Mais antigo fóssil humano da América estava no Museu Nacional

Fóssil fazia parte da coleção de Antropologia Biológica; acervo com mais de 20 milhões de peças foi eliminado no incêndio que atingiu o local neste domingo

Foto: Reprodução/Twitter

Um incêndio de grandes proporções destruiu o Museu Nacional, que fica na Quinta da Boa Vista (Zona Norte do Rio), na noite deste domingo (2). As chamas consumiram toda a estrutura do prédio e eliminaram mais de 20 milhões de itens que compunham o acervo local.

Entre as peças destruídas, está o mais antigo fóssil humano já encontrado na América. Batizada de “Luzia”, o fóssil tinha cerca de 12.500 a 13.000 anos e integrava a coleção de Antropologia Biológica.

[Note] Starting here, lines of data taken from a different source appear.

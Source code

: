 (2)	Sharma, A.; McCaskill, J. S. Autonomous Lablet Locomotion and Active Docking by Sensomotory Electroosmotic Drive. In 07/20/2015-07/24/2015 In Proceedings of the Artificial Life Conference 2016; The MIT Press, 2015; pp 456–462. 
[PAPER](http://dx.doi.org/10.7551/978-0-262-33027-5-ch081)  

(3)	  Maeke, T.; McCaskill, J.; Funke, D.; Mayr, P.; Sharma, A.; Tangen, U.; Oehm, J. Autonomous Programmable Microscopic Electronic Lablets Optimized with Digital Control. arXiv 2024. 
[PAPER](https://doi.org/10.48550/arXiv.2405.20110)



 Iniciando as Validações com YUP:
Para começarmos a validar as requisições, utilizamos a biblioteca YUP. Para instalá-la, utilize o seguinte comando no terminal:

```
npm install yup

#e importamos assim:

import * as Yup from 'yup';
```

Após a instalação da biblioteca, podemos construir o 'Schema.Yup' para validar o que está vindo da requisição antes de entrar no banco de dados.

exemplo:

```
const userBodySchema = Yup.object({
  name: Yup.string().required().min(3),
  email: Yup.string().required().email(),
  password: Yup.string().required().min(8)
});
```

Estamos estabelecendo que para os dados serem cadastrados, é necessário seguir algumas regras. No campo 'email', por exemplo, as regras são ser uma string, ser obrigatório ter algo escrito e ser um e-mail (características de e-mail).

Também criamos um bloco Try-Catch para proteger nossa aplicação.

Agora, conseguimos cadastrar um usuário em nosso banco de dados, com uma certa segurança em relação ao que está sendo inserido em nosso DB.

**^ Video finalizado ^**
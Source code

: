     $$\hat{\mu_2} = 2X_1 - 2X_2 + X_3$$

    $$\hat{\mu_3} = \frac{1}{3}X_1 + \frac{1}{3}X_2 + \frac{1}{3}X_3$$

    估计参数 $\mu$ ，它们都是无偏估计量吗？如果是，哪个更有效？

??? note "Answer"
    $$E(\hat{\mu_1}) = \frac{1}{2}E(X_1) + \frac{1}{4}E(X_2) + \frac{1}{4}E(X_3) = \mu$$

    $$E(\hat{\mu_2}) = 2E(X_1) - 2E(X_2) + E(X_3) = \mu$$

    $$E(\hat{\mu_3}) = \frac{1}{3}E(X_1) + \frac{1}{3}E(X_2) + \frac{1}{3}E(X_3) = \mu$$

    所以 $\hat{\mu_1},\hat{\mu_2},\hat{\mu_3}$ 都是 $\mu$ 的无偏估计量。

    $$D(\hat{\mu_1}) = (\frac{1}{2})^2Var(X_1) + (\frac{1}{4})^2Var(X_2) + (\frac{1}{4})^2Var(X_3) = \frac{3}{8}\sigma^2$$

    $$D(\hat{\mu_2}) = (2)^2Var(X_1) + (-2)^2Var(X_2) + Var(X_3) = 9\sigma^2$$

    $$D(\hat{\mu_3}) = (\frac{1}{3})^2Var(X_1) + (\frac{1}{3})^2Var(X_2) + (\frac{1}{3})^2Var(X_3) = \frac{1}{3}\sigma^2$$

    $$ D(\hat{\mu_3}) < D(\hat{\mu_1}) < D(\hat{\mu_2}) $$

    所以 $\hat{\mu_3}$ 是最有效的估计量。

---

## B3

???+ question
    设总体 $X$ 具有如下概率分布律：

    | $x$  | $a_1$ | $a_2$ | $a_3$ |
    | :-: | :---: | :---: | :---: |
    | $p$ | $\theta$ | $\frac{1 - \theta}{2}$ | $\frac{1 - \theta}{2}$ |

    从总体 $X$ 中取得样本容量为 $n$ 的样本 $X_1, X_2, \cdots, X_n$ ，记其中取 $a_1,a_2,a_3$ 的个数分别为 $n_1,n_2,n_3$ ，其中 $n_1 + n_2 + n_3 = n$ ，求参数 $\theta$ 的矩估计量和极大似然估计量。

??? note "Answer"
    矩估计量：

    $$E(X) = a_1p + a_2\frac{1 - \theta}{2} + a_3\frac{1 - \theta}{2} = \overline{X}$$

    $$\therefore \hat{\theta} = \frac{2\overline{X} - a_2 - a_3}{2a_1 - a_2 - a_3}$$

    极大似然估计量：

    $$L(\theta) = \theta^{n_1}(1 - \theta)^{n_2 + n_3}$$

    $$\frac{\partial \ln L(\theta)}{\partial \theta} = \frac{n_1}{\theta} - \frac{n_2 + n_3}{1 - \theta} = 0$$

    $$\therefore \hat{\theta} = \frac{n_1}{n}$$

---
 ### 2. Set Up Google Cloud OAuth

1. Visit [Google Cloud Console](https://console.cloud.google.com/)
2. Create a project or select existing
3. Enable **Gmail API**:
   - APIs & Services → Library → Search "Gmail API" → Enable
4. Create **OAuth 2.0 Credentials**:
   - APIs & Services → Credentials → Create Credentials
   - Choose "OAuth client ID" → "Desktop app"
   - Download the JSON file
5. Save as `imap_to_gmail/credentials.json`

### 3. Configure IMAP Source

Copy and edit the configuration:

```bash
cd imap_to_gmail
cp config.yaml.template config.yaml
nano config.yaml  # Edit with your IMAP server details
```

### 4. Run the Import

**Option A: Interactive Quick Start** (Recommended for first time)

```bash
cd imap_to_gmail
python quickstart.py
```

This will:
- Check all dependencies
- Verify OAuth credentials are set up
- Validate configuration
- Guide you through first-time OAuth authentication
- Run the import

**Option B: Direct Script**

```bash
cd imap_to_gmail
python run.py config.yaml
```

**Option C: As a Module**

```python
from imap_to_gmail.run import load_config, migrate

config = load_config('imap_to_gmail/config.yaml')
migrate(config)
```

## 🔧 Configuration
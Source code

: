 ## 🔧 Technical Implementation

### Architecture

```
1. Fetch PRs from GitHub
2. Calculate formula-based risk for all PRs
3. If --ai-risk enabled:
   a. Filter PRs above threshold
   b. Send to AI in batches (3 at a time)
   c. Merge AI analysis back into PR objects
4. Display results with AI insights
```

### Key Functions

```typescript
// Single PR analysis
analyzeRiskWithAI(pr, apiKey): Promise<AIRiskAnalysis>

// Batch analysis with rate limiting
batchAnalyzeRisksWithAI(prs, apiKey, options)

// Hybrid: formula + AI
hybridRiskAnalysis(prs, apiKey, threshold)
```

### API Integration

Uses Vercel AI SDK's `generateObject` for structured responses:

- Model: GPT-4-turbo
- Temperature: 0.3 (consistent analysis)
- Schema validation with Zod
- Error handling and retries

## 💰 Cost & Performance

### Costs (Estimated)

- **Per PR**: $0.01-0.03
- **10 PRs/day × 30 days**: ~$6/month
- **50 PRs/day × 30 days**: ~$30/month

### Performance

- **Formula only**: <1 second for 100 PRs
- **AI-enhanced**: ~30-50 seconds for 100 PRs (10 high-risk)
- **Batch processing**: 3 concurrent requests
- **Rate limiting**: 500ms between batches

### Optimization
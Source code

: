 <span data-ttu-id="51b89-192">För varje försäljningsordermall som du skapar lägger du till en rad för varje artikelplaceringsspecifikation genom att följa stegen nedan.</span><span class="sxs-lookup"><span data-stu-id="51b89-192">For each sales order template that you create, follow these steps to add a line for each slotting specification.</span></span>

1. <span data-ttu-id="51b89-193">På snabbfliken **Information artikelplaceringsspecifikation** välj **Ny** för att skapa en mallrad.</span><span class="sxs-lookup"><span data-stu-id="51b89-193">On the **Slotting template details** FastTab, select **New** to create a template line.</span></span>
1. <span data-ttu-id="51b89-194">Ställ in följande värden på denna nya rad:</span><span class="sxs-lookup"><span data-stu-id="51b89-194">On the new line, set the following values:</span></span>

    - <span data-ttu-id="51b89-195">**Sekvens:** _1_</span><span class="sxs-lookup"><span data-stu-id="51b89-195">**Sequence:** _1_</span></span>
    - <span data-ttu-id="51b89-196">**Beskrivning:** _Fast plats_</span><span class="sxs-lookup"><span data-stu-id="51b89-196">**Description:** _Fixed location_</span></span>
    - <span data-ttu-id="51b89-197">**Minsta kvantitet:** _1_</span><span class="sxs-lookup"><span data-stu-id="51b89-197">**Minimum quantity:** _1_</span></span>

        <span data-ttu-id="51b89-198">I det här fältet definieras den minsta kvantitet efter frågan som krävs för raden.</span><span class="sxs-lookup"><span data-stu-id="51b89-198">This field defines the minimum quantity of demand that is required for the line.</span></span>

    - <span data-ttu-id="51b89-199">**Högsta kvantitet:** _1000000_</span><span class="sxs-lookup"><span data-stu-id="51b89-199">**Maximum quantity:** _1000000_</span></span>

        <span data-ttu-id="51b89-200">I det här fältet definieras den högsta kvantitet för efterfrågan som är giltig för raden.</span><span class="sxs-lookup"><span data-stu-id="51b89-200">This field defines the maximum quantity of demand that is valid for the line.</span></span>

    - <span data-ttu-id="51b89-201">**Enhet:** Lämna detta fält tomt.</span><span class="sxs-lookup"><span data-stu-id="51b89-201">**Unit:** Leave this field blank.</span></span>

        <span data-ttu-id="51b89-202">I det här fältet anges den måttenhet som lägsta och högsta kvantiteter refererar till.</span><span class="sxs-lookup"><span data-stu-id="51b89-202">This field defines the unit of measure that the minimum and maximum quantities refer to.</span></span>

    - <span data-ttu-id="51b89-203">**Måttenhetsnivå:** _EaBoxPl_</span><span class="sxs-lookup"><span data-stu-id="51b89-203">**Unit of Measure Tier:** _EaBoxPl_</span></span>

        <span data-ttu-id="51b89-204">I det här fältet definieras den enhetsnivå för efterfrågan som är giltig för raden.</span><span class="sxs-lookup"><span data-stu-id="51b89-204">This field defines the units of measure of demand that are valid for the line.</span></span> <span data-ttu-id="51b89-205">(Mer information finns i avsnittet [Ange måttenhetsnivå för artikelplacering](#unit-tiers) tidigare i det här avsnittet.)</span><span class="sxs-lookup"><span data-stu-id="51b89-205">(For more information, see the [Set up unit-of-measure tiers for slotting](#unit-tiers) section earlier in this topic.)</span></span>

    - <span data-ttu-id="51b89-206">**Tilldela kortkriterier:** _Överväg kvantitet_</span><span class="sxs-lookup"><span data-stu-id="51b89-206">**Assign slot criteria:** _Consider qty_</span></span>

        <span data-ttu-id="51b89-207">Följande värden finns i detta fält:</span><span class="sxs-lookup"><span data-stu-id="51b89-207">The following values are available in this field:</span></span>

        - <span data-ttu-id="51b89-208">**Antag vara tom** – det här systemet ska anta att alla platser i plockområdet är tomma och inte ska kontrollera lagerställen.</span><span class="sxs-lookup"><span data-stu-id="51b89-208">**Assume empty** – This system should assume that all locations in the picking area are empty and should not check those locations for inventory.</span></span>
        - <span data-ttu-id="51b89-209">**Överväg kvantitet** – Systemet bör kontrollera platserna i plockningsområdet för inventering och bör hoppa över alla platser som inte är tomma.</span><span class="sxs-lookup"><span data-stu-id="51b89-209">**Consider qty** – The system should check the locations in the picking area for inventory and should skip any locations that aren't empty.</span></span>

O Museu Nacional também abrigava um acervo histórico desde a época do Brasil Império. Além do fóssil citado acima, destacam-se a coleção egípcia, que começou a ser adquirida pelo imperador Dom Pedro I, a coleção de arte e artefatos greco-romanos da Imperatriz Teresa Cristina e as coleções de Paleontologia que incluem o Maxakalisaurus topai, dinossauro proveniente de Minas Gerais.

O Museu Nacional integra o Fórum de Ciência e Cultura da Universidade Federal do Rio de Janeiro e é vinculado ao Ministério da Educação. A instituição foi criada por D. João VI, em 6 de junho de 1818.